3:30 pm ET: The S&P (SPX) and the Dow Industrials (DJIA) are bouncing off their lows after a comment by Harry Reid citing the lack of Congressional progress surrounding the fiscal cliff. Um, is this really something that was unexpected? Never mind the case, what this is telling us is that the major threat to a Santa Claus rally developing this year is definitely going to be headline risk involving the fiscal cliff and the continuing Euro debt crisis. However, the fact that the Dow Transports (DTX) managed to stay above water during today's late-day sell-off is a ray of sunshine for a rally continuation. Let's keep our fingers crossed the DTX will be able to keep Santa's sleigh on track.

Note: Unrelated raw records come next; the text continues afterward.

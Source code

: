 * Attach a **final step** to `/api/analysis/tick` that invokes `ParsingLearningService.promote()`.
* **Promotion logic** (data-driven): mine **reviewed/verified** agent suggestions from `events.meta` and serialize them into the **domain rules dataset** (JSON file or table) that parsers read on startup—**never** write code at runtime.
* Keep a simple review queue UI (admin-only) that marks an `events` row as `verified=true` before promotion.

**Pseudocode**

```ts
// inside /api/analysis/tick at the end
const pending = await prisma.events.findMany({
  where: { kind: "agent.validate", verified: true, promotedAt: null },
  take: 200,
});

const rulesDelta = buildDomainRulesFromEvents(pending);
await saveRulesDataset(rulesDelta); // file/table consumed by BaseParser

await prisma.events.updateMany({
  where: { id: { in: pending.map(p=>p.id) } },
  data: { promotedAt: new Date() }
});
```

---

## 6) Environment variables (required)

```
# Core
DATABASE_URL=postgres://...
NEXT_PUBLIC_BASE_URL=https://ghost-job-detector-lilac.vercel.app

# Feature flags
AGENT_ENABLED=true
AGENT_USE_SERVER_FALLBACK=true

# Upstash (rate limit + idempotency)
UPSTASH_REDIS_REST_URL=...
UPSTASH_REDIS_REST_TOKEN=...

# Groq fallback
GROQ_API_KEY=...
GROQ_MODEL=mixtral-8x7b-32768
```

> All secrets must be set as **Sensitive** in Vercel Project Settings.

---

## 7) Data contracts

Two industry groups have been on a roll recently. One is building products where Lennox Int'l (NYSE:LII), Apogee (NASDAQ:APOG), and NCI Building (NYSE:NCS) all broke out to new highs today. (Quanex (NYSE:NX)and Masco (NYSE:MAS) broke out several days ago.) The other is food products. Riding on the coattails of the announced takeover of Ralcorp (RAH) by ConAgra (NYSE:CAG) were Ingredion (NYSE:INGR), a maker of the notorious high fructose corn syrup, and Unilever (NYSE:UL). Both stocks moved to new highs on the news with Ingredion jumping nearly 3%.
Well, it appears as if the clouds have broken and the sun is again shining on solar stocks. (Insert groan here.) After nine consecutive losing months, the solar etfs TAN and KWT are showing signs of life. Whether their recent uptrend is the start of a rally or merely a speed bump in a continuing decline remains to be seen. A move above $16 in TAN and $45 in KWT would be a strong indication that the move has shifted into rally mode.